Which lines run from the one containing "### Calculate Motor Commands ###" to the end of the entries? Copy them exactly, both ends included, and give nothing else.

Pictures paired with source code:
+ + + + +

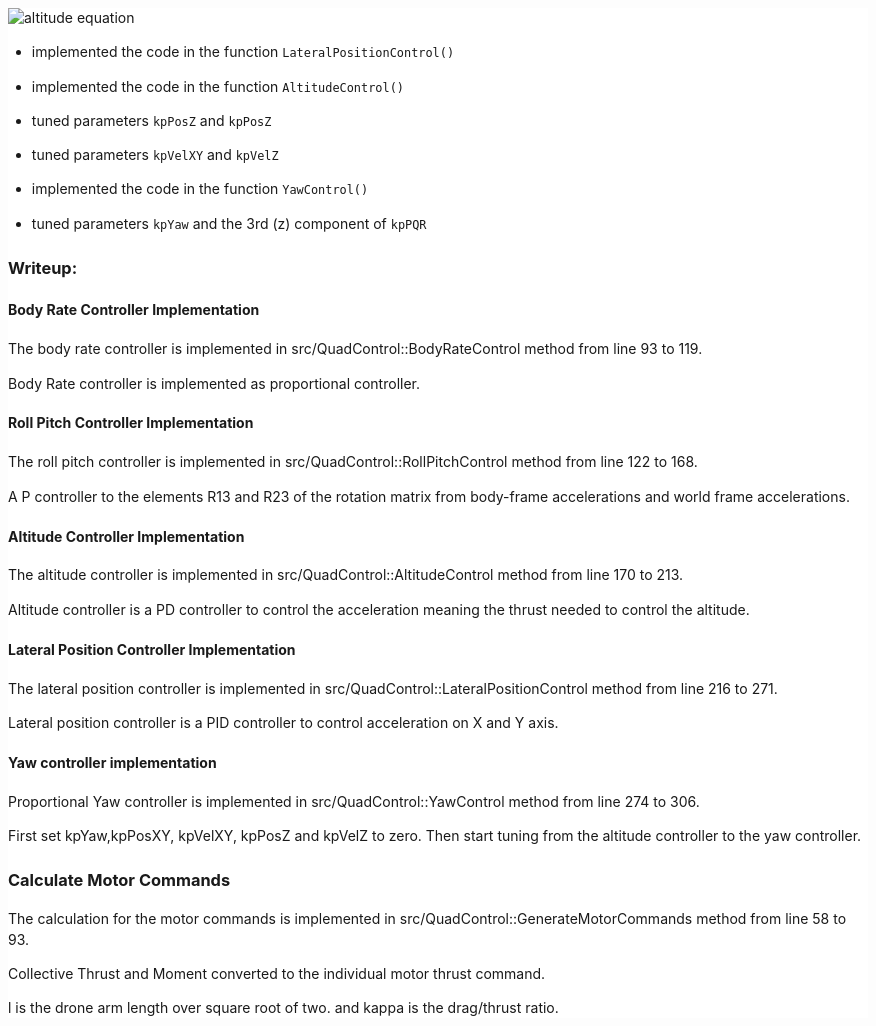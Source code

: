 ![altitude equation](https://user-images.githubusercontent.com/1839661/42292457-b463414c-7fa0-11e8-9716-bf5cd6b623fe.png)

 - implemented the code in the function `LateralPositionControl()`
 - implemented the code in the function `AltitudeControl()`
 - tuned parameters `kpPosZ` and `kpPosZ`
 - tuned parameters `kpVelXY` and `kpVelZ`

 - implemented the code in the function `YawControl()`
 - tuned parameters `kpYaw` and the 3rd (z) component of `kpPQR`

### Writeup: ###

#### Body Rate Controller Implementation ####

The body rate controller is implemented in src/QuadControl::BodyRateControl method from line 93 to 119.

Body Rate controller is implemented as proportional controller.

#### Roll Pitch Controller Implementation ####

The roll pitch controller is implemented in src/QuadControl::RollPitchControl method from line 122 to 168.

A P controller to the elements R13 and R23 of the rotation matrix from body-frame accelerations and world frame accelerations.

#### Altitude Controller Implementation ####

The altitude controller is implemented in src/QuadControl::AltitudeControl method from line 170 to 213.

Altitude controller is a PD controller to control the acceleration meaning the thrust needed to control the altitude.

#### Lateral Position Controller Implementation ####

The lateral position controller is implemented in src/QuadControl::LateralPositionControl method from line 216 to 271.

Lateral position controller is a PID controller to control acceleration on X and Y axis.

#### Yaw controller implementation ####

Proportional Yaw controller is implemented in src/QuadControl::YawControl method from line 274 to 306.

First set kpYaw,kpPosXY, kpVelXY, kpPosZ and kpVelZ to zero. Then start tuning from the altitude controller to the yaw controller.

### Calculate Motor Commands ###

The calculation for the motor commands is implemented in src/QuadControl::GenerateMotorCommands method from line 58 to 93.

Collective Thrust and Moment converted to the individual motor thrust command.

l is the drone arm length over square root of two. and kappa is the drag/thrust ratio.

+ + + + +

• _REPLY_:
### Calculate Motor Commands ###

The calculation for the motor commands is implemented in src/QuadControl::GenerateMotorCommands method from line 58 to 93.

Collective Thrust and Moment converted to the individual motor thrust command.

l is the drone arm length over square root of two. and kappa is the drag/thrust ratio.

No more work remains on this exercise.